The roots of profound suffering on the western portion of the island of Hispañola go back to 1492, when the Spanish colonists who arrived with Columbus enslaved the Arawaks and Caribs, and worked almost all to death, literally, within 27 years.6 This led the Spanish to replenish their labor force with captive Africans, which the French later imported at much higher numbers.7
After the 1804 revolution, large Haitian landowners replaced the French landowners and the slaves became serfs. Neglect and exploitation by landowners and other wealthy classes were backed by successive regimes, whose raison d'être was to serve that small elite while keeping profits flowing to government officials. Violent security forces helped accomplish the job.
Social abandonment and economic exploitation by the Haitian government and elite have been mirrored in foreign policies. Their roots go back to Haiti's beginning as a free nation, too, when the U.S. imposed a trade embargo so that word of the successful slave emancipation didn't spread. Moreover, France kept Haiti in debt until it paid off the former colonist for lost income due to the revolution.
Post-earthquake politics offer new twists on the same theme. The IMF, for example, is apparently still considering whether it will convert a $100 million post-earthquake loan to a grant. (Surely the IMF doesn't expect to ever collect this debt, but its creditor status gives it a lot of power over Haiti's economy.) As another example, the disaster food aid which the U.S. procures from domestic agribusiness has further crippled local agriculture and the national economy. The U.S. and U.N.'s plan for reconstruction is based on a sweatshop model, a ‘race to the bottom' in which the lowest wages, the fewest health and safety standards, and the worst possibilities for unionizing are considered advantages for the industry.
All of these historic and global forces converge to affect whether a child like Jean-Jean survives.
But alternatives do exist. As the U.N. Special Rapporteur on the Right to Food and the World Health Organization indicate, the suffering with which Haiti and other low-income nations are branded is not inevitable. It is the result of economic and political choices by a few. But other choices can be made that will yield different outcomes. Progressive Haitian social movements - the grouping of women's, youth, student, farmer, street vendors, and many other sectors - are advocating those other choices. They are urging the Haitian government and international community to adopt policies and programs which can produce a more just and equitable future. They are demanding that all citizens, not just a few wealthy ones, be active participants in the process. (For more about alternative redevelopment options in Haiti, see other articles in this series, including: Post-Disaster Reconstruction: Putting Haitian Citizens into the Equation; A Future for Agriculture, A Future for Haiti; Haiti: "Post-Disaster Needs Assessment" - Whose Needs? Whose Assessment?; and Raising Up Another Haiti.)

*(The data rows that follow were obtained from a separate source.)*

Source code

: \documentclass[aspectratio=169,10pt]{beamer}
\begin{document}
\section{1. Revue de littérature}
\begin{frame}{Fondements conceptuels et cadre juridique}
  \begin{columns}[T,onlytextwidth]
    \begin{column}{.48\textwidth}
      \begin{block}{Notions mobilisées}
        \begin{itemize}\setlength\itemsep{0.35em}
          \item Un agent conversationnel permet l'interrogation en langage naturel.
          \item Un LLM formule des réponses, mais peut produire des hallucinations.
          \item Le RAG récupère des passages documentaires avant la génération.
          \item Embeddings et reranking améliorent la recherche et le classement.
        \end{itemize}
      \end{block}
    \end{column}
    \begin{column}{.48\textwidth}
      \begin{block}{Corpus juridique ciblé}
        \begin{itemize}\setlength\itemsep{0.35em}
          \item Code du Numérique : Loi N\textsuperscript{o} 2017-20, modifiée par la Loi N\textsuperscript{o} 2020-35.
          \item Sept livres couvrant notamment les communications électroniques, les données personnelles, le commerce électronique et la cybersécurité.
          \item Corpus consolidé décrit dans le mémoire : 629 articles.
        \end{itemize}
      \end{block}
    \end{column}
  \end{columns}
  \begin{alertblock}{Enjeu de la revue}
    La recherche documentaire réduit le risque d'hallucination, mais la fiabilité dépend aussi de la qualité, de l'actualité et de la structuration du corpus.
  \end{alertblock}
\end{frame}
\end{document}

I have thought about the baby girl that died that fateful night in the village hundreds of times throughout my life. She is an indicator of the failure of our global society.
I have also wondered about the woman she might have become. I have always imagined that she would be fighting to create a new world in which no one dies for lack of twenty cents. Today, I like to think, she would be out there working hard to ensure that the Haiti that is reconstructed doesn't look anything like Haiti before the earthquake. She'd be making sure that the rebuilt Haiti is based on equity, rights, and democratic participation in a world in which all, not just a few, stand a chance.

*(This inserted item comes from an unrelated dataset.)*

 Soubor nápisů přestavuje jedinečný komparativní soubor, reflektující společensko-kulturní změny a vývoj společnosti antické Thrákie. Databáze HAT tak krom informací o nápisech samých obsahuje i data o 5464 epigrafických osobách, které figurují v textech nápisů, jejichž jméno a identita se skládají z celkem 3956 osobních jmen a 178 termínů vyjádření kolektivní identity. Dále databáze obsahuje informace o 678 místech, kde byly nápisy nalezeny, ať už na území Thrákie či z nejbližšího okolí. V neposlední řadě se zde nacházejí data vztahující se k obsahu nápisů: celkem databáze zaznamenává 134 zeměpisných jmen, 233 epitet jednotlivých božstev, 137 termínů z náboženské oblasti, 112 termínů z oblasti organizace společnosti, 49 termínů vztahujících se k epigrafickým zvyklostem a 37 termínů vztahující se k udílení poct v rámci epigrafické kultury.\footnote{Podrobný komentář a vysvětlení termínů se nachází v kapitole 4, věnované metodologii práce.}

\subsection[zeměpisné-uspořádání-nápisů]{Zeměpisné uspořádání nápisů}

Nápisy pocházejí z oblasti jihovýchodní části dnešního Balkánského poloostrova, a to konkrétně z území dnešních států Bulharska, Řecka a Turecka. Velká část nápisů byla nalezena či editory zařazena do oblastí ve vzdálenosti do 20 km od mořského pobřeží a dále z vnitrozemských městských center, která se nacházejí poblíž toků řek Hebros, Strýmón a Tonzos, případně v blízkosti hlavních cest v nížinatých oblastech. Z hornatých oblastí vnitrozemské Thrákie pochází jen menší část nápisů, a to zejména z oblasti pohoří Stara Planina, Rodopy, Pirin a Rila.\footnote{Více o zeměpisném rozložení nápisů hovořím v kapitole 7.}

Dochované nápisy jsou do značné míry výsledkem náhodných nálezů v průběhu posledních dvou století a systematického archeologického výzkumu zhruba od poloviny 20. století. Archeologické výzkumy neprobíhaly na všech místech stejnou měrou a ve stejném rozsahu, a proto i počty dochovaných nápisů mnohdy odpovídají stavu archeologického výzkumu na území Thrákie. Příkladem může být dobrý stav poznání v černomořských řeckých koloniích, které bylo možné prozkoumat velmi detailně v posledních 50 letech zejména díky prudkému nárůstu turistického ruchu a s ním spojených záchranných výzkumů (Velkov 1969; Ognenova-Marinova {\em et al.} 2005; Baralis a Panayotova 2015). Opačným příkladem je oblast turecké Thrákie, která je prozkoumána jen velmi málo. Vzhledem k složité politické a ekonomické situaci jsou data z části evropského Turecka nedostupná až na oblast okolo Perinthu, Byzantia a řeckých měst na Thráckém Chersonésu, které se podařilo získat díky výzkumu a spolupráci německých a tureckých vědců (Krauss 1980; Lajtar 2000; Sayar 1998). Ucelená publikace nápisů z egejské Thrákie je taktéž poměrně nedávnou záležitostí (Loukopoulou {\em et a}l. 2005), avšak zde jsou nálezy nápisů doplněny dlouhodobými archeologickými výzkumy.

1 Figures are estimates for 2005-2010 from "World Population Prospects: The 2008 Revision," United Nations Population Division. data.un.org/Data.aspx?q=haiti&d=PopDiv&f=variableID%3a80%3bcrID%3a332.

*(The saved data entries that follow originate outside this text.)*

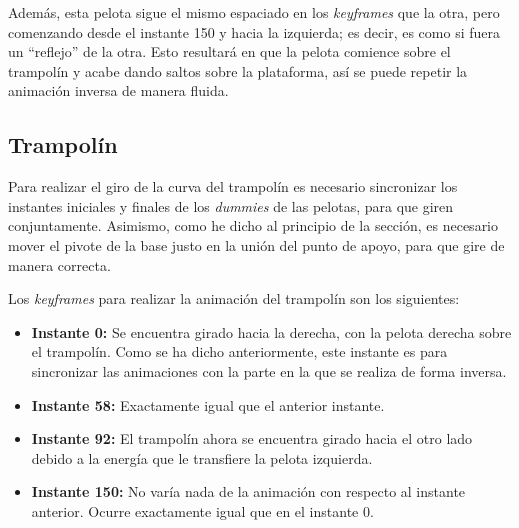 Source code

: \bigskip

Además, esta pelota sigue el mismo espaciado en los \textit{keyframes} que la otra, pero comenzando desde el instante 150 y hacia la izquierda; es decir, es como si fuera un ``reflejo'' de la otra. Esto resultará en que la pelota comience sobre el trampolín y acabe dando saltos sobre la plataforma, así se puede repetir la animación inversa de manera fluida.

\bigskip



\newpage
\subsection{Trampolín}
Para realizar el giro de la curva del trampolín es necesario sincronizar los instantes iniciales y finales de los \textit{dummies} de las pelotas, para que giren conjuntamente. Asimismo, como he dicho al principio de la sección, es necesario mover el pivote de la base justo en la unión del punto de apoyo, para que gire de manera correcta.

\bigskip

Los \textit{keyframes} para realizar la animación del trampolín son los siguientes:

\begin{itemize}
    \item \textbf{Instante 0: }Se encuentra girado hacia la derecha, con la pelota derecha sobre el trampolín. Como se ha dicho anteriormente, este instante es para sincronizar las animaciones con la parte en la que se realiza de forma inversa.
    \item \textbf{Instante 58: }Exactamente igual que el anterior instante.
    \item \textbf{Instante 92: }El trampolín ahora se encuentra girado hacia el otro lado debido a la energía que le transfiere la pelota izquierda.
    \item \textbf{Instante 150: }No varía nada de la animación con respecto al instante anterior. Ocurre exactamente igual que en el instante 0.
\end{itemize}

\bigskip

2Guy Gauvreau, "Feeding Haiti's Future," World Food Programme News, April 13, 2005. www.wfp.org/stories/feeding-haitis-future
3 United Nations World Food Programme, www.wfp.org/countries/haiti
4 United Nations Department of Public Information, "Press Conference by United Nations Special Rapporteur on Right to Food," October 26, 2007. http://www.un.org/News/briefings/docs/2007/071026_Ziegler.doc.htm.
5 World Health Organization, "Closing the Gap in a Generation: Health Equity through Action on the Social Determinants of Health," Geneva, August 20, 2008.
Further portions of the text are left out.